Le rythme pourra ennuyer certains, notamment lors de longs monologues qui pontuent la pièce, mais ceux-là ne peuvent apprécier l’art shakespearien, fidèlement respecté ici. En effet, le vers, avec son pentamètre ïambique qui mime les battements du coeur, prend vie au cinéma. Cela a d’autant plus d’importance lorsque l’on sait que le langage est au coeur du récit, révélant les sentiments et les secrets les plus intimes des personnages, mais constituent aussi le moteur de l’action tragique, prouvant qu’il faut aller au-delà des apparences dans Macbeth. Le général écossais dont la faute tragique, l’hubris, serait de se laisser emporter par l’ambition, prouve qu’en réalité le pouvoir ne suffit pas si la menace est omniprésente (« To be thus is nothing but to be safely thus », « Être sur le trône n’est rien ; il faut y être en sûreté » annonce Macbeth). Tentant d’éradiquer cette dernière, Macbeth se lance sur une voie sanglante, qui ne s’arrêtera jamais.
Une certaine sobriété accompagne le discours qui pourtant ne l’est pas, délivré par un excellent Michael Fassbender (Fish Tank, Inglorious Bastards, X-Men, Prometheus, Jane Eyre), impressionnant par la puissance qu’il infuse au personnage, fidèle à ce personnage d’exception qui se démarque par sa bravoure au combat, qui atteint la grandeur par son statut, qui chute par ses actes et qui sombre enfin dans la folie, matérialisée au départ par l’apparition de fantômes. Une tension se créée et on partage l’angoisse du personnage, comme lui on espère, malgré l’ironie tragique présente d’emblée, et c’est bien là le propre d’une tragédie réussie. Marion Cotillard impressionne également, maîtrisant l’anglais shakespearien (il faut voir le film en VO) et incarnant parfaitement le rôle de Lady Macbeth, celle qui murmure à l’oreille de son mari, jouant de sa fierté masculine, pour le pousser à commettre l’irréparable : « What’s done is done », « Ce qui est fait est fait », dit-elle, tentant de mettre fin au série d’événements qui ne font que recommencer. Épouse aimante et manipulatrice, douce et diabolique, forte et vulnérable, Lady Macbeth est pourtant un personnage ambigu, qu’il est difficile d’interpréter.

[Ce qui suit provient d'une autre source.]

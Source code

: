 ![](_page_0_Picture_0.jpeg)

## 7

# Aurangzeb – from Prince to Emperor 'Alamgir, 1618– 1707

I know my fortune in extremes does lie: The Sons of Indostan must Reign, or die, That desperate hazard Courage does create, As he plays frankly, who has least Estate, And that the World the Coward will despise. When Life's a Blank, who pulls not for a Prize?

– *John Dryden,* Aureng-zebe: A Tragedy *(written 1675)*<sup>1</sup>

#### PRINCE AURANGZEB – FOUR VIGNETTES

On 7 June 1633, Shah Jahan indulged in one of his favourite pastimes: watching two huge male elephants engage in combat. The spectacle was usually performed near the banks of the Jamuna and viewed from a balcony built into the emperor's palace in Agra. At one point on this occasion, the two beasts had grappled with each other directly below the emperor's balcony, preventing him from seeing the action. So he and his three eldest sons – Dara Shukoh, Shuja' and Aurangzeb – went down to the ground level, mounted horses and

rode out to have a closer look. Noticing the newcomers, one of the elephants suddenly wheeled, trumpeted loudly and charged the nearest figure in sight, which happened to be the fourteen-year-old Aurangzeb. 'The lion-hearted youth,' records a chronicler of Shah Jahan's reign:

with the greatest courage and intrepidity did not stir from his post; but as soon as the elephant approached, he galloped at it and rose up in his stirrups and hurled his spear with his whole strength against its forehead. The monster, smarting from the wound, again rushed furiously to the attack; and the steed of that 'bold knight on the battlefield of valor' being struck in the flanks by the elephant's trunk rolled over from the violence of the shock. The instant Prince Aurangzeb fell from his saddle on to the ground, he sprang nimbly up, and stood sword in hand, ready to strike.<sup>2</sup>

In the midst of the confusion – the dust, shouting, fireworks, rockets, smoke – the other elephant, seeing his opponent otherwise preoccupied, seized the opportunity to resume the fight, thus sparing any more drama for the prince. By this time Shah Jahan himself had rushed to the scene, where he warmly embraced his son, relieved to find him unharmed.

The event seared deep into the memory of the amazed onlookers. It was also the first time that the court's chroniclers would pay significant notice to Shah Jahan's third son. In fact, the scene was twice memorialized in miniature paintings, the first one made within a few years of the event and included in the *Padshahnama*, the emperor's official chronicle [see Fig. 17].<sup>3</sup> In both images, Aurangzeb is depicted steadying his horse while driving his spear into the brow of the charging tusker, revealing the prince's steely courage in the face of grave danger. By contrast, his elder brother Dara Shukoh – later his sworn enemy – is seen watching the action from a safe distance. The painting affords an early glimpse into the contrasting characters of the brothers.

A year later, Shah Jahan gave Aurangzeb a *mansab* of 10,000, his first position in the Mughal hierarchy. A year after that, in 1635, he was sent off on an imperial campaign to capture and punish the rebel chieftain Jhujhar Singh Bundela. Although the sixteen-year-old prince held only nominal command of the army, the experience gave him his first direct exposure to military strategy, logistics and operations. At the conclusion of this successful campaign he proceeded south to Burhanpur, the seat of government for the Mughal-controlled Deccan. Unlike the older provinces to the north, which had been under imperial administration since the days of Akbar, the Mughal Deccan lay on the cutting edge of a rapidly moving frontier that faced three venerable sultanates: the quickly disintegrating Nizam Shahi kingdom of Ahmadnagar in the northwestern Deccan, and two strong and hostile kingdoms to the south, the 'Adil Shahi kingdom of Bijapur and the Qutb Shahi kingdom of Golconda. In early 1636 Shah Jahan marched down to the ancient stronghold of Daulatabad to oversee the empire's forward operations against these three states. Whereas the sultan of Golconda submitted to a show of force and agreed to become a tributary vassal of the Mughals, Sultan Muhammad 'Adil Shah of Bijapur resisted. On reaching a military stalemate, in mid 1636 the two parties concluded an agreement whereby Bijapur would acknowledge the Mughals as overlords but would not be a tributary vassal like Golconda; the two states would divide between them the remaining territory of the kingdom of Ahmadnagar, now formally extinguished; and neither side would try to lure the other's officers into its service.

Le spectateur partage ainsi l’angoisse du couple, alors que les personnages secondaires ont tendance à ne pas trop s’imposer. La trame tragique est accompagnée d’une photographie sublime, de décors cauchemardesques (réels en Angleterre et en Écosse), dans un univers médiéval froid, conservant son aspect mythique et représentatif d’un certain anthropomorphisme. Connaissant la pièce par coeur, j’envisageais malgré tout la succession des événements avec impatience et malgré tout avec crainte. Le film exalte, comme la pièce, toute la puissance tragique du récit de cet homme, qui atteint la puissance, mais qui chute, tout en conserveur une grandeur.

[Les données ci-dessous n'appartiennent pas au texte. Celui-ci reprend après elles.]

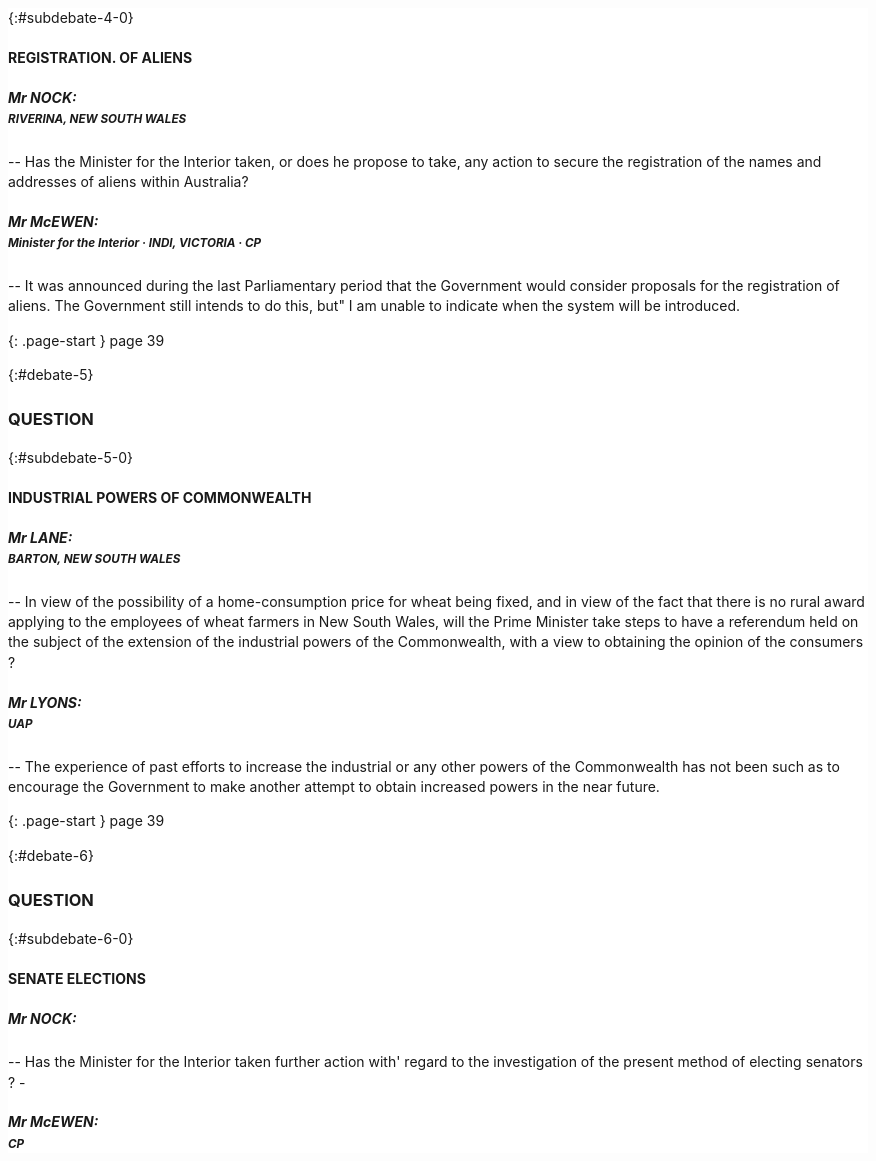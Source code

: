 {:#subdebate-4-0}
#### REGISTRATION. OF ALIENS

##### Mr NOCK:<br><small class="text-muted">RIVERINA, NEW SOUTH WALES</small>

-- Has the Minister for the Interior taken, or does he propose to take, any action to secure the registration of the names and addresses of aliens within Australia? 

##### Mr McEWEN:<br><small class="text-muted">Minister for the Interior &middot; INDI, VICTORIA &middot; CP</small>

-- It was announced during the last Parliamentary period that the Government would consider proposals for the registration of aliens. The Government still intends to do this, but" I am unable to indicate when the system will be introduced. 

{: .page-start }
page 39

{:#debate-5}
### QUESTION

{:#subdebate-5-0}
#### INDUSTRIAL POWERS OF COMMONWEALTH

##### Mr LANE:<br><small class="text-muted">BARTON, NEW SOUTH WALES</small>

-- In view of the possibility of a home-consumption price for wheat being fixed, and in view of the fact that there is no rural award applying to the employees of wheat farmers in New South Wales, will the Prime Minister take steps to have a referendum held on the subject of the extension of the industrial powers of the Commonwealth, with a view to obtaining the opinion of the consumers ? 

##### Mr LYONS:<br><small class="text-muted">UAP</small>

-- The experience of past efforts to increase the industrial or any other powers of the Commonwealth has not been such as to encourage the Government to make another attempt to obtain increased powers in the near future. 

{: .page-start }
page 39

{:#debate-6}
### QUESTION

{:#subdebate-6-0}
#### SENATE ELECTIONS

##### Mr NOCK:

-- Has the Minister for the Interior taken further action with' regard to the investigation of the present method of electing senators ? - 

##### Mr McEWEN:<br><small class="text-muted">CP</small>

Cinéma / musique, Loisirs | 2 commentaires |
Alexandra
Merci pour ce bel article. J’aime beaucoup le fait que tu ais pu relier le film à l’oeuvre originale, ce qui n’est pas donné à tout le monde 🙂
Aicha
De rien. Oui, j’imagine, c’est une si belle pièce pourtant. En France, c’est vrai que c’est inhabituel, mais dans le monde anglo-saxon, Macbeth figure souvent dans le programme scolaire.